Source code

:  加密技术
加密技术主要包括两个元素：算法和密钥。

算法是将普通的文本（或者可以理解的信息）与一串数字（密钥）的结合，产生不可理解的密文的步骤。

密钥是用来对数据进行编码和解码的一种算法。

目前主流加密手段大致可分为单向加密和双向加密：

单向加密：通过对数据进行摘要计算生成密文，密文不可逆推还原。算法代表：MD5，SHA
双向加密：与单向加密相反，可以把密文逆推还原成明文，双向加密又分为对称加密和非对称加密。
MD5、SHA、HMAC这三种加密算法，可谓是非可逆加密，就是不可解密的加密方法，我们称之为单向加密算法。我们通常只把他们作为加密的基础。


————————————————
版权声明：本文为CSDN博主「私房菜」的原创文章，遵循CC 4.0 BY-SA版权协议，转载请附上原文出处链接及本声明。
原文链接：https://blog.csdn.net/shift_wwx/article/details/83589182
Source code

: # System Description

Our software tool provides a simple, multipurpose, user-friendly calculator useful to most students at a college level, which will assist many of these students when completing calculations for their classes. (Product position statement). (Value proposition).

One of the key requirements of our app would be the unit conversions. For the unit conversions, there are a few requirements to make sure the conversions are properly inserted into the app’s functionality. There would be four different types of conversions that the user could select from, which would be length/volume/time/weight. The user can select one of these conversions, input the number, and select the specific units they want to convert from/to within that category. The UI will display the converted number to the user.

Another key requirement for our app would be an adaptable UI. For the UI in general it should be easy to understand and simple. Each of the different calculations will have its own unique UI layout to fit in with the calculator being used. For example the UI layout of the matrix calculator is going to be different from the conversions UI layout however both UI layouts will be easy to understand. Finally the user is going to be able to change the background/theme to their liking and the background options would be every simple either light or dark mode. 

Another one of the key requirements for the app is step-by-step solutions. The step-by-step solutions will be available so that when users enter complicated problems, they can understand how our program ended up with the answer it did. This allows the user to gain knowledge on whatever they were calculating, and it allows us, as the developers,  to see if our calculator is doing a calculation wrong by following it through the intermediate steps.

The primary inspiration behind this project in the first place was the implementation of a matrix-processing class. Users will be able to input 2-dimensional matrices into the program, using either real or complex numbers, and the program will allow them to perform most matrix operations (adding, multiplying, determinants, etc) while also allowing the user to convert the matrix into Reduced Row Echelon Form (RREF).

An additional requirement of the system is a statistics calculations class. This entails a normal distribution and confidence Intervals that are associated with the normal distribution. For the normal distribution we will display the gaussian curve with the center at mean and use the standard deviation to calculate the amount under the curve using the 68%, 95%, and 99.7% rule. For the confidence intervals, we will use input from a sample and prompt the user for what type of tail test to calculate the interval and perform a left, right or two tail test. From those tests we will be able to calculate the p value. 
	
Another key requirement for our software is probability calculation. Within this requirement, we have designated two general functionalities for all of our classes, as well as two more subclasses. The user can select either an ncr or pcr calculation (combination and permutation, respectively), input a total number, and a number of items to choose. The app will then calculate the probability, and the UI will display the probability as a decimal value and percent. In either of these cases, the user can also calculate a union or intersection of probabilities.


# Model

########################################

Your answer should be the lines above, from the line containing "MD5、SHA、HMAC这三" up to and including the line containing "Another key requirement for our app", reproduced exactly and with nothing else.

MD5、SHA、HMAC这三种加密算法，可谓是非可逆加密，就是不可解密的加密方法，我们称之为单向加密算法。我们通常只把他们作为加密的基础。


————————————————
版权声明：本文为CSDN博主「私房菜」的原创文章，遵循CC 4.0 BY-SA版权协议，转载请附上原文出处链接及本声明。
原文链接：https://blog.csdn.net/shift_wwx/article/details/83589182
Source code

: # System Description

Our software tool provides a simple, multipurpose, user-friendly calculator useful to most students at a college level, which will assist many of these students when completing calculations for their classes. (Product position statement). (Value proposition).

One of the key requirements of our app would be the unit conversions. For the unit conversions, there are a few requirements to make sure the conversions are properly inserted into the app’s functionality. There would be four different types of conversions that the user could select from, which would be length/volume/time/weight. The user can select one of these conversions, input the number, and select the specific units they want to convert from/to within that category. The UI will display the converted number to the user.

Another key requirement for our app would be an adaptable UI. For the UI in general it should be easy to understand and simple. Each of the different calculations will have its own unique UI layout to fit in with the calculator being used. For example the UI layout of the matrix calculator is going to be different from the conversions UI layout however both UI layouts will be easy to understand. Finally the user is going to be able to change the background/theme to their liking and the background options would be every simple either light or dark mode. 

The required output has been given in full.